Libros del crepúsculo

Libros del crepúsculo

sábado, 3 de noviembre de 2012

El artista diario




Este otoño, el artista cubano Wilfredo Prieto realiza un experimento en la Sala de Arte Público David Alfaro Siqueiros de la ciudad de México, bajo el título de "Dejándole algo a la suerte". Durante mes y medio, una instalación por día: un conejo y una tortuga, dos piedras besándose, una cana en la boca de un tanque de agua, dos boxeadores peleando, mientras sus sombras se proyectan sobre una pared, inmensas cajas de madera con un desnudo en el centro, dos vetas de agua en el suelo, cualquier diminuto objeto en el medio del salón....

La vieja aspiración de la vanguardia del siglo XX de confundir el arte con la artesanía o con el oficio, borrando la frontera entre el trabajo intelectual y el manual, reaparece aquí por medio de una peculiar noción del tiempo.

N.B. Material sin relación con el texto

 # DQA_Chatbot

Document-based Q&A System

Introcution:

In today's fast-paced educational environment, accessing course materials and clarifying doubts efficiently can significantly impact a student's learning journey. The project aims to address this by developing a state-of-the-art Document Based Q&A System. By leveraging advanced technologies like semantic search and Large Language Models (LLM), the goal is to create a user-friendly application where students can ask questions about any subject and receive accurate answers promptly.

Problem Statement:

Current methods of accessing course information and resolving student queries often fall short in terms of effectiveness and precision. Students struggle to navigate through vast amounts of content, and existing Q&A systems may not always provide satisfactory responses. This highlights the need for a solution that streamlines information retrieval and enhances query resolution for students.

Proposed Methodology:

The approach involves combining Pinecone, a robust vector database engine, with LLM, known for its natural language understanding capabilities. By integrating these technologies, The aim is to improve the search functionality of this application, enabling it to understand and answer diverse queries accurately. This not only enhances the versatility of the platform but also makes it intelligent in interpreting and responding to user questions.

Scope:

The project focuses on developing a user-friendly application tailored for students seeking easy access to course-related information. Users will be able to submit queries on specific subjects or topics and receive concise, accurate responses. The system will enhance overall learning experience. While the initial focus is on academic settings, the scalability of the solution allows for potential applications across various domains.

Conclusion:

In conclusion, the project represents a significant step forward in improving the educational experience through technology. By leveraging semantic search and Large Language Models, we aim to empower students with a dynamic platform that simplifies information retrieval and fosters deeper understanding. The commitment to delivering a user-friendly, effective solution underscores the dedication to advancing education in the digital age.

Uno de los argumentos tradicionales para distinguir el arte de cualquier otro tipo de trabajo, bajo el capitalismo moderno, fue el de la acumulación de tiempo en la actividad creativa. El artista, como hubiera dicho Jacques Derrida, "da el tiempo" durante la creación y esa temporalidad indeterminada coloca su obra en una nueva lógica de intercambio, distinta a la del trabajo asalariado.

Las piezas e instalaciones de Prieto, en cambio, son tan efímeras como el día o, más específicamente, como las horas de la tarde y la noche en que el museo abre sus puertas al púbico. El arte se ha vuelto diario para el artista y para el público. La producción y el consumo de imágenes e historias han remedado el principio de funcionamiento del trabajo, del periodismo, de la televisión o de la radio. Se trata de un arte reconciliado con la rutina y el oficio, pero también con el azar y la suerte.